Re: strange buildfarm failure on lionfish

From: Tom Lane <tgl(at)sss(dot)pgh(dot)pa(dot)us>
To: Gregory Stark <stark(at)enterprisedb(dot)com>
Cc: "Stefan Kaltenbrunner" <stefan(at)kaltenbrunner(dot)cc>, Alvaro Herrera <alvherre(at)commandprompt(dot)com>, "pgsql-hackers" <pgsql-hackers(at)postgresql(dot)org>
Subject: Re: strange buildfarm failure on lionfish
Date: 2007-07-24 17:44:14
Message-ID: 13477.1185299054@sss.pgh.pa.us
Views: Raw Message | Whole Thread | Download mbox | Resend email
Thread:
Lists: pgsql-hackers

Gregory Stark <stark(at)enterprisedb(dot)com> writes:
> "Tom Lane" <tgl(at)sss(dot)pgh(dot)pa(dot)us> writes:
>> I saw what I think was the identical failure last night on my own
>> machine, but it wasn't repeatable. Evidently the planner is changing to
>> a different plan for those queries, but why has this only started
>> recently? Maybe the recent changes to autovacuum defaults are causing
>> autovac to hit these tables when it never did before?

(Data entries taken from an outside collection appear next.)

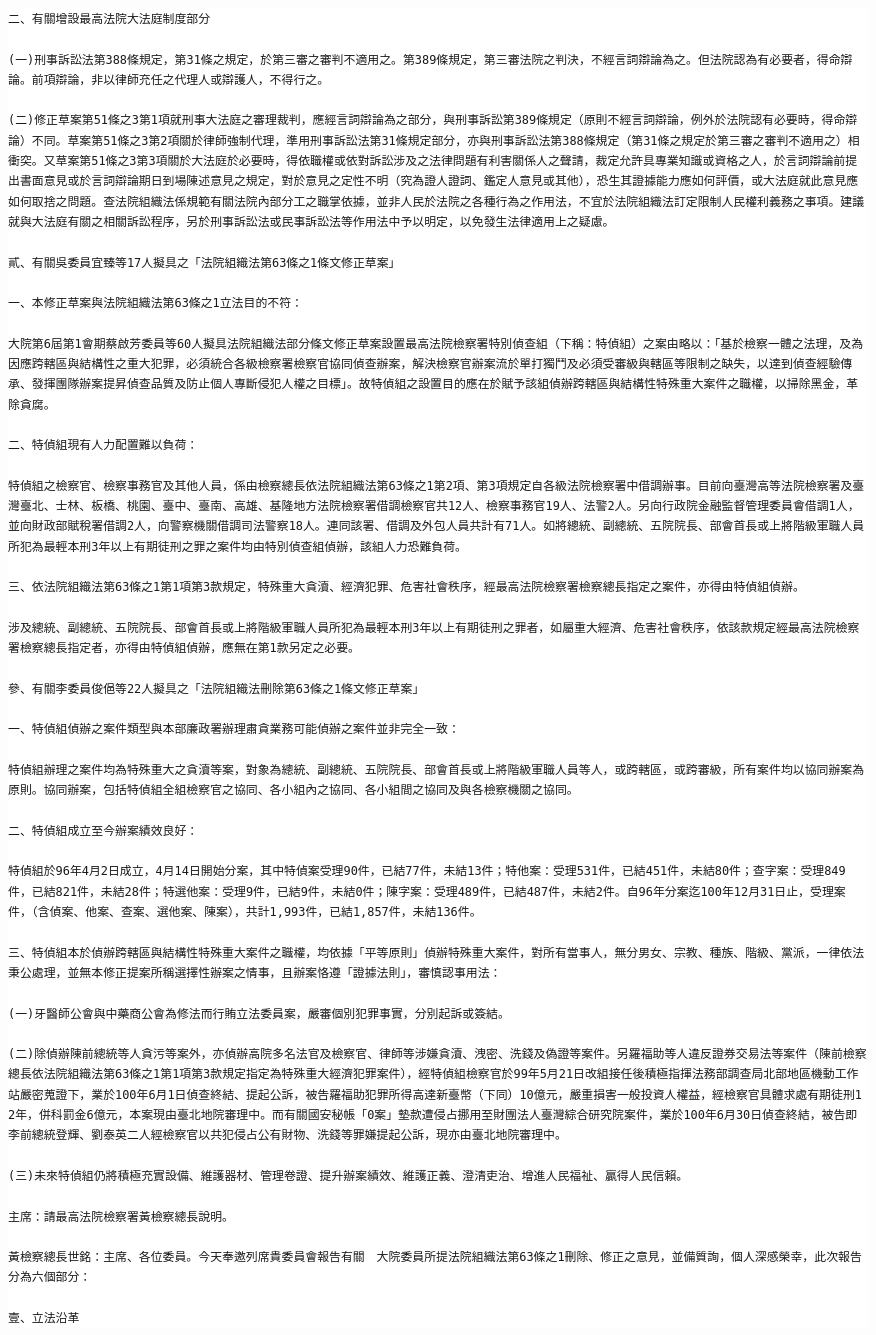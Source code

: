     二、有關增設最高法院大法庭制度部分

    (一)刑事訴訟法第388條規定，第31條之規定，於第三審之審判不適用之。第389條規定，第三審法院之判決，不經言詞辯論為之。但法院認為有必要者，得命辯論。前項辯論，非以律師充任之代理人或辯護人，不得行之。

    (二)修正草案第51條之3第1項就刑事大法庭之審理裁判，應經言詞辯論為之部分，與刑事訴訟第389條規定（原則不經言詞辯論，例外於法院認有必要時，得命辯論）不同。草案第51條之3第2項關於律師強制代理，準用刑事訴訟法第31條規定部分，亦與刑事訴訟法第388條規定（第31條之規定於第三審之審判不適用之）相衝突。又草案第51條之3第3項關於大法庭於必要時，得依職權或依對訴訟涉及之法律問題有利害關係人之聲請，裁定允許具專業知識或資格之人，於言詞辯論前提出書面意見或於言詞辯論期日到場陳述意見之規定，對於意見之定性不明（究為證人證詞、鑑定人意見或其他），恐生其證據能力應如何評價，或大法庭就此意見應如何取捨之問題。查法院組織法係規範有關法院內部分工之職掌依據，並非人民於法院之各種行為之作用法，不宜於法院組織法訂定限制人民權利義務之事項。建議就與大法庭有關之相關訴訟程序，另於刑事訴訟法或民事訴訟法等作用法中予以明定，以免發生法律適用上之疑慮。

    貳、有關吳委員宜臻等17人擬具之「法院組織法第63條之1條文修正草案」

    一、本修正草案與法院組織法第63條之1立法目的不符：

    大院第6屆第1會期蔡啟芳委員等60人擬具法院組織法部分條文修正草案設置最高法院檢察署特別偵查組（下稱：特偵組）之案由略以：「基於檢察一體之法理，及為因應跨轄區與結構性之重大犯罪，必須統合各級檢察署檢察官協同偵查辦案，解決檢察官辦案流於單打獨鬥及必須受審級與轄區等限制之缺失，以達到偵查經驗傳承、發揮團隊辦案提昇偵查品質及防止個人專斷侵犯人權之目標」。故特偵組之設置目的應在於賦予該組偵辦跨轄區與結構性特殊重大案件之職權，以掃除黑金，革除貪腐。

    二、特偵組現有人力配置難以負荷：

    特偵組之檢察官、檢察事務官及其他人員，係由檢察總長依法院組織法第63條之1第2項、第3項規定自各級法院檢察署中借調辦事。目前向臺灣高等法院檢察署及臺灣臺北、士林、板橋、桃園、臺中、臺南、高雄、基隆地方法院檢察署借調檢察官共12人、檢察事務官19人、法警2人。另向行政院金融監督管理委員會借調1人，並向財政部賦稅署借調2人，向警察機關借調司法警察18人。連同該署、借調及外包人員共計有71人。如將總統、副總統、五院院長、部會首長或上將階級軍職人員所犯為最輕本刑3年以上有期徒刑之罪之案件均由特別偵查組偵辦，該組人力恐難負荷。

    三、依法院組織法第63條之1第1項第3款規定，特殊重大貪瀆、經濟犯罪、危害社會秩序，經最高法院檢察署檢察總長指定之案件，亦得由特偵組偵辦。

    涉及總統、副總統、五院院長、部會首長或上將階級軍職人員所犯為最輕本刑3年以上有期徒刑之罪者，如屬重大經濟、危害社會秩序，依該款規定經最高法院檢察署檢察總長指定者，亦得由特偵組偵辦，應無在第1款另定之必要。

    參、有關李委員俊俋等22人擬具之「法院組織法刪除第63條之1條文修正草案」

    一、特偵組偵辦之案件類型與本部廉政署辦理肅貪業務可能偵辦之案件並非完全一致：

    特偵組辦理之案件均為特殊重大之貪瀆等案，對象為總統、副總統、五院院長、部會首長或上將階級軍職人員等人，或跨轄區，或跨審級，所有案件均以協同辦案為原則。協同辦案，包括特偵組全組檢察官之協同、各小組內之協同、各小組間之協同及與各檢察機關之協同。

    二、特偵組成立至今辦案績效良好：

    特偵組於96年4月2日成立，4月14日開始分案，其中特偵案受理90件，已結77件，未結13件；特他案：受理531件，已結451件，未結80件；查字案：受理849件，已結821件，未結28件；特選他案：受理9件，已結9件，未結0件；陳字案：受理489件，已結487件，未結2件。自96年分案迄100年12月31日止，受理案件，（含偵案、他案、查案、選他案、陳案），共計1,993件，已結1,857件，未結136件。

    三、特偵組本於偵辦跨轄區與結構性特殊重大案件之職權，均依據「平等原則」偵辦特殊重大案件，對所有當事人，無分男女、宗教、種族、階級、黨派，一律依法秉公處理，並無本修正提案所稱選擇性辦案之情事，且辦案恪遵「證據法則」，審慎認事用法：

    (一)牙醫師公會與中藥商公會為修法而行賄立法委員案，嚴審個別犯罪事實，分別起訴或簽結。

    (二)除偵辦陳前總統等人貪污等案外，亦偵辦高院多名法官及檢察官、律師等涉嫌貪瀆、洩密、洗錢及偽證等案件。另羅福助等人違反證券交易法等案件（陳前檢察總長依法院組織法第63條之1第1項第3款規定指定為特殊重大經濟犯罪案件），經特偵組檢察官於99年5月21日改組接任後積極指揮法務部調查局北部地區機動工作站嚴密蒐證下，業於100年6月1日偵查終結、提起公訴，被告羅福助犯罪所得高達新臺幣（下同）10億元，嚴重損害一般投資人權益，經檢察官具體求處有期徒刑12年，併科罰金6億元，本案現由臺北地院審理中。而有關國安秘帳「0案」墊款遭侵占挪用至財團法人臺灣綜合研究院案件，業於100年6月30日偵查終結，被告即李前總統登輝、劉泰英二人經檢察官以共犯侵占公有財物、洗錢等罪嫌提起公訴，現亦由臺北地院審理中。

    (三)未來特偵組仍將積極充實設備、維護器材、管理卷證、提升辦案績效、維護正義、澄清吏治、增進人民福祉、贏得人民信賴。

    主席：請最高法院檢察署黃檢察總長說明。

    黃檢察總長世銘：主席、各位委員。今天奉邀列席貴委員會報告有關　大院委員所提法院組織法第63條之1刪除、修正之意見，並備質詢，個人深感榮幸，此次報告分為六個部分：

    壹、立法沿革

> Indeed the only alternate plan I can imagine for this is to do the join the
> other way around. And given the large difference in sizes between the two
> tables the only way I could get that to happen was by obliterating the
> statistics entirely for one table but having stats for the other.

Yeah, I turned off autovac and let the tests run through 'horology',
then stopped and looked at the plans for these queries. For the first
one, what you get with no ANALYZE having been done is

explain SELECT t.d1 + i.f1 AS "102" FROM TIMESTAMP_TBL t, INTERVAL_TBL i
WHERE t.d1 BETWEEN '1990-01-01' AND '2001-01-01'
AND i.f1 BETWEEN '00:00' AND '23:00';
QUERY PLAN
---------------------------------------------------------------------------------------------------------------------------------------------
Nested Loop (cost=36.56..80.89 rows=99 width=24)
-> Seq Scan on timestamp_tbl t (cost=0.00..42.10 rows=11 width=8)
Filter: ((d1 >= '1990-01-01 00:00:00'::timestamp without time zone) AND (d1 <= '2001-01-01 00:00:00'::timestamp without time zone))
-> Materialize (cost=36.56..36.65 rows=9 width=16)
-> Seq Scan on interval_tbl i (cost=0.00..36.55 rows=9 width=16)
Filter: ((f1 >= '00:00:00'::interval) AND (f1 <= '23:00:00'::interval))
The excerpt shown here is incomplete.